[Start of Attachment]
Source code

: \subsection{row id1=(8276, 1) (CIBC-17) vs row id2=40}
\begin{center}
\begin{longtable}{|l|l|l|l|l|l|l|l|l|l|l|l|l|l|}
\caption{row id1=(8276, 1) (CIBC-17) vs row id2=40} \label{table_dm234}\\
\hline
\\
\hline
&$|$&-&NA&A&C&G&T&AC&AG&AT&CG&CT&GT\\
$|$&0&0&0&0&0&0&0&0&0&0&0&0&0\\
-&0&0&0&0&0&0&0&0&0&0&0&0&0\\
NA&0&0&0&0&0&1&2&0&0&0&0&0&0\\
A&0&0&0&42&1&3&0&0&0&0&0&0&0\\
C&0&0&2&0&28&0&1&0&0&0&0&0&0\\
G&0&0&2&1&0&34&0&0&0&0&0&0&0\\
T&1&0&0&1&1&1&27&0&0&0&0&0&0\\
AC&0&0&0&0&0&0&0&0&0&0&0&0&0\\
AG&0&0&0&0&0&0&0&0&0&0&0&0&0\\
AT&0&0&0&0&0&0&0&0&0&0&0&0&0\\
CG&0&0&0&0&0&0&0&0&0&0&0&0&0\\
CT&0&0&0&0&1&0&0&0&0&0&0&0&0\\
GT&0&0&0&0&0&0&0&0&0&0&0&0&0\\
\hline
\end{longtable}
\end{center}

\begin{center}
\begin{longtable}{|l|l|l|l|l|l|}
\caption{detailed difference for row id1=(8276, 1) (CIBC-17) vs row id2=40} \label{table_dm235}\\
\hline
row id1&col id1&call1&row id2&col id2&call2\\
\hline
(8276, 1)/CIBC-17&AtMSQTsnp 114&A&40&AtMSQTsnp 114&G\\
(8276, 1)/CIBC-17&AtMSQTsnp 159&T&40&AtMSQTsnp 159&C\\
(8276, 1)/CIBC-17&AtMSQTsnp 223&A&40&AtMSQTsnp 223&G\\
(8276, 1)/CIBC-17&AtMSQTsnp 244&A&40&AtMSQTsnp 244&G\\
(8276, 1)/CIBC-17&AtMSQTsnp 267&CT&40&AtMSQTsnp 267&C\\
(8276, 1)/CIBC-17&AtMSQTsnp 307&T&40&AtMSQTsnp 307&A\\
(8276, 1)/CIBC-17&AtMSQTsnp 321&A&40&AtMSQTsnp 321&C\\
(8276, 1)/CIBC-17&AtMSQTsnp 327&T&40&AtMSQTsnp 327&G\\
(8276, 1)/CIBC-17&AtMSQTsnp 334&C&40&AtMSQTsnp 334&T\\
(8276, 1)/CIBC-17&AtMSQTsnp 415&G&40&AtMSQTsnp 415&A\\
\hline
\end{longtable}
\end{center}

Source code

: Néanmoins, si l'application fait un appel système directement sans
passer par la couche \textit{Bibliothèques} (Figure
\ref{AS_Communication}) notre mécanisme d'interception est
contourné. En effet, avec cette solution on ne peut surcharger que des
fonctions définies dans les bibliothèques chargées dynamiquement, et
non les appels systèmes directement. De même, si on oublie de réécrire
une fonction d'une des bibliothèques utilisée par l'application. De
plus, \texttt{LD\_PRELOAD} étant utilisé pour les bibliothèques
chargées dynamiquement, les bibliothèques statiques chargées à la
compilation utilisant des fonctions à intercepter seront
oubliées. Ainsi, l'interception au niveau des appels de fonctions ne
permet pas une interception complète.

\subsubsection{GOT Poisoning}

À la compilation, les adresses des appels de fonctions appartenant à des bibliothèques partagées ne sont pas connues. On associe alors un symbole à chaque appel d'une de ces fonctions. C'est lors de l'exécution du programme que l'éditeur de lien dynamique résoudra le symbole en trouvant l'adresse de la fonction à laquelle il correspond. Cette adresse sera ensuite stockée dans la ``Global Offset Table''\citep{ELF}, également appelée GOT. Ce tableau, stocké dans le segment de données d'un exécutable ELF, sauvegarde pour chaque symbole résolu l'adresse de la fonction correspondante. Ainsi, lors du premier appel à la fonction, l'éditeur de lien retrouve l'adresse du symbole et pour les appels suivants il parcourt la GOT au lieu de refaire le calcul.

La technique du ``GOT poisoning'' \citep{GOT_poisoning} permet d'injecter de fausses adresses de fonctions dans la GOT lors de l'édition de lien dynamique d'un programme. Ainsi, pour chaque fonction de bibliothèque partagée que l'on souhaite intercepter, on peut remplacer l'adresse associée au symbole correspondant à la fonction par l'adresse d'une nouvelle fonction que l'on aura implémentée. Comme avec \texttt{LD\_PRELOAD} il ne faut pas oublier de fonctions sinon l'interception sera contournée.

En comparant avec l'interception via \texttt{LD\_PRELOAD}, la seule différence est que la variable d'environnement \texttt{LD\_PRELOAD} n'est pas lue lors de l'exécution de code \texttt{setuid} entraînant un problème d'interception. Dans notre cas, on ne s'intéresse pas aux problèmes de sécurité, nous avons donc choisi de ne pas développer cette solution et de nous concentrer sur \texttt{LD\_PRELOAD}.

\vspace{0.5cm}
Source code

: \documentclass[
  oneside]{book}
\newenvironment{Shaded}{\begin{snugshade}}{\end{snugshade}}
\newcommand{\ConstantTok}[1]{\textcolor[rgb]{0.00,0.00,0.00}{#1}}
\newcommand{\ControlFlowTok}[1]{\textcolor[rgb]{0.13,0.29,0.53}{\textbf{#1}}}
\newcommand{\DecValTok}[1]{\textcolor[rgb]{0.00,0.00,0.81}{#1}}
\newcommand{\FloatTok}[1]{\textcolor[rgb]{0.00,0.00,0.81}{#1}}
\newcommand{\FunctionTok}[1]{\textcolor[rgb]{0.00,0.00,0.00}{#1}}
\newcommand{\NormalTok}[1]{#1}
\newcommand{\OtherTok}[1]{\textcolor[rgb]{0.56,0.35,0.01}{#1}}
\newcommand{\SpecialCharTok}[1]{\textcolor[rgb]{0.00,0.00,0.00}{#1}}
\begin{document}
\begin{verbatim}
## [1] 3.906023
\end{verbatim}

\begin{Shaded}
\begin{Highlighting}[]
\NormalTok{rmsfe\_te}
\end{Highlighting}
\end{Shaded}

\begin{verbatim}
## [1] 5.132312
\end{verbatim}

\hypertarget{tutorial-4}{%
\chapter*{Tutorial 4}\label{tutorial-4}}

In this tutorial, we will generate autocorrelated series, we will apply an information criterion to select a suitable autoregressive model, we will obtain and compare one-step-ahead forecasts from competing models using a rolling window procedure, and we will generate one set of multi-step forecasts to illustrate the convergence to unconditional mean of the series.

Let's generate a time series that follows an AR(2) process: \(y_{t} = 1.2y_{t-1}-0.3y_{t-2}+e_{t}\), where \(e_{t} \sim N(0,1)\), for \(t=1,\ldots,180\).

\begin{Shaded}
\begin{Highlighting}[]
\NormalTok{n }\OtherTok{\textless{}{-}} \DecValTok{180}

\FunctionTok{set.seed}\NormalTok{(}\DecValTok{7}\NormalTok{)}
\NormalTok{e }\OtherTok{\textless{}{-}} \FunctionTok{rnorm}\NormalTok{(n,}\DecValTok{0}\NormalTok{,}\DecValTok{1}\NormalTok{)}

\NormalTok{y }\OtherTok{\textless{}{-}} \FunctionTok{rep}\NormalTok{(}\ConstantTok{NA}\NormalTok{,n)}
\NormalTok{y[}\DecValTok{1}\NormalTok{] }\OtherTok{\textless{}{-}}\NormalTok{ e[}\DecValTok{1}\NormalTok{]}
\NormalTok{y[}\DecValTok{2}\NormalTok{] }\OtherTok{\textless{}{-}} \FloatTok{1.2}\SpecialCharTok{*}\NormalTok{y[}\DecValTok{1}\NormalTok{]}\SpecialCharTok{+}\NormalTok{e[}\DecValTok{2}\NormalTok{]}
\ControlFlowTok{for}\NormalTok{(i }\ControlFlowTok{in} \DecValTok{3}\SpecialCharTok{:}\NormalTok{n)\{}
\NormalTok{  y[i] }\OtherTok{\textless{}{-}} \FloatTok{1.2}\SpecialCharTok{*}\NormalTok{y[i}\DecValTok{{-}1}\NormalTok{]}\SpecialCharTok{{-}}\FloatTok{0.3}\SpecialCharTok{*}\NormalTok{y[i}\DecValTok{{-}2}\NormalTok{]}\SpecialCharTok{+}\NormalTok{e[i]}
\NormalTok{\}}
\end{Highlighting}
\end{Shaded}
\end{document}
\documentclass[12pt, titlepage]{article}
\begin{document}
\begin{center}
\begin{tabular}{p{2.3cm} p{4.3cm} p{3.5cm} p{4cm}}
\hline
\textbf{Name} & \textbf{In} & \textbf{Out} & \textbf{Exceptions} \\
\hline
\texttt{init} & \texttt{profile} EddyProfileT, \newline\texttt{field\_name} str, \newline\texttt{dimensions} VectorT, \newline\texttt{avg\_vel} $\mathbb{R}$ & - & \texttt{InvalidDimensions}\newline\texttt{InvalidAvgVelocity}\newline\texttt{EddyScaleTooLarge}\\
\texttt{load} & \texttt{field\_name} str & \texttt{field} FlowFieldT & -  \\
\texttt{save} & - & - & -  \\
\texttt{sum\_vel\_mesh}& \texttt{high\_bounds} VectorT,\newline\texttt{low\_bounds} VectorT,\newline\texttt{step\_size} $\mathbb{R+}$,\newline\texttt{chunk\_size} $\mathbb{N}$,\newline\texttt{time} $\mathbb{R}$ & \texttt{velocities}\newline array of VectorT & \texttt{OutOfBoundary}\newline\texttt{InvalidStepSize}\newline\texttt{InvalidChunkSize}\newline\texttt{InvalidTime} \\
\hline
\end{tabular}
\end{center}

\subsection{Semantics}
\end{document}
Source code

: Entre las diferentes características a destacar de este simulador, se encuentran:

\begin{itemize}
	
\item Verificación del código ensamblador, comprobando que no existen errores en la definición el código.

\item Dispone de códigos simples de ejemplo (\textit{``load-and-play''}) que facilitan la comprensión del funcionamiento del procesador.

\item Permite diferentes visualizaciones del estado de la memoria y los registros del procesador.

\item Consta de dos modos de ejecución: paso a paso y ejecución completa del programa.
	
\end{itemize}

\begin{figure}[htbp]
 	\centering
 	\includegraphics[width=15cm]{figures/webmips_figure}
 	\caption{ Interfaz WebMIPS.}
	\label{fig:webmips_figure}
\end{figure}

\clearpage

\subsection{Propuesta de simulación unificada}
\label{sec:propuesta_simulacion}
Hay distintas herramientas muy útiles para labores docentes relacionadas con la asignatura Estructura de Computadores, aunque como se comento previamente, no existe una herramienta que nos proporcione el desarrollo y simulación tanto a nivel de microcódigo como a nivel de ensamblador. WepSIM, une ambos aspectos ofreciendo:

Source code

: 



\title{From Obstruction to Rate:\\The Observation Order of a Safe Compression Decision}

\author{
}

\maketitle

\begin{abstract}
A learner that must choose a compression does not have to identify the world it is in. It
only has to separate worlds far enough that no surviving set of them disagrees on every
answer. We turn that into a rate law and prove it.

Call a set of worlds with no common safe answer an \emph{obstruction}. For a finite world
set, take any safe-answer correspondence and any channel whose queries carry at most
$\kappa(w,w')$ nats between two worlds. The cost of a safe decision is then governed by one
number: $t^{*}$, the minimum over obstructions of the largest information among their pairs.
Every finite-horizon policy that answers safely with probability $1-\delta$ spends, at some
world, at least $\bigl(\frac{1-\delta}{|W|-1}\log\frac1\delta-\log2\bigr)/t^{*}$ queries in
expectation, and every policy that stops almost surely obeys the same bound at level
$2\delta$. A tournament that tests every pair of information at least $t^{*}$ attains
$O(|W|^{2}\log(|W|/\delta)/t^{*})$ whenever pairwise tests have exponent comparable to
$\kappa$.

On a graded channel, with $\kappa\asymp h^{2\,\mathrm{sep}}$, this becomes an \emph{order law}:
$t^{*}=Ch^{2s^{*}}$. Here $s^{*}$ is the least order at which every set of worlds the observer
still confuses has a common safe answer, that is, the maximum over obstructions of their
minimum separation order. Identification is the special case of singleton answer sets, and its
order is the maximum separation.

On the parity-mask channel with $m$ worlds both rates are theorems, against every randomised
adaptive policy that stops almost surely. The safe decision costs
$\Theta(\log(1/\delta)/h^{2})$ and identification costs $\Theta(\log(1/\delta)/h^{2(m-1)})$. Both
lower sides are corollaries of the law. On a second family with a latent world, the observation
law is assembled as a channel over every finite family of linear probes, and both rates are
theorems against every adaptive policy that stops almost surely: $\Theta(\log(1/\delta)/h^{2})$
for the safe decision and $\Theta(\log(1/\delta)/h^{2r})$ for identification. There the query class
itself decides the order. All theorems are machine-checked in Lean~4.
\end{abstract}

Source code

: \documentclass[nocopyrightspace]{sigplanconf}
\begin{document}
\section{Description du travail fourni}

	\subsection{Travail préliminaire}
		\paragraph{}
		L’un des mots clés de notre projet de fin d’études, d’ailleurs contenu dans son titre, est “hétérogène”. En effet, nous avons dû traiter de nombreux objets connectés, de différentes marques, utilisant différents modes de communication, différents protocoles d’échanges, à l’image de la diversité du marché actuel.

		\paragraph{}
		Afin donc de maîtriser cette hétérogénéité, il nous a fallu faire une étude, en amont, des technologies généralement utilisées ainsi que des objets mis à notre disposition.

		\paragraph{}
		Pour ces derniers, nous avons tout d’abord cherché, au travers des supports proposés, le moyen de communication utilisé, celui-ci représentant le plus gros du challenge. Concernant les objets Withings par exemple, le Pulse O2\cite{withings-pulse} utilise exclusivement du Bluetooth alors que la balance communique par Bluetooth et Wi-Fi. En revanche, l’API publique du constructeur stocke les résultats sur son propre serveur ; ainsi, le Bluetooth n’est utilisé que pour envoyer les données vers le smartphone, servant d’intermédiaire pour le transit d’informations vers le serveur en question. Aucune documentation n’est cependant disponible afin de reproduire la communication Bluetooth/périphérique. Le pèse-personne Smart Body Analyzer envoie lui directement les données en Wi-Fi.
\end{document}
[End of Attachment]
§ **Assignment**
Give back, word for word, only the lines above from the line holding "still confuses has" to the line holding "adaptive policy that stops almost surely.", both included.

§ **Exercise output**
still confuses has a common safe answer, that is, the maximum over obstructions of their
minimum separation order. Identification is the special case of singleton answer sets, and its
order is the maximum separation.

On the parity-mask channel with $m$ worlds both rates are theorems, against every randomised
adaptive policy that stops almost surely. The safe decision costs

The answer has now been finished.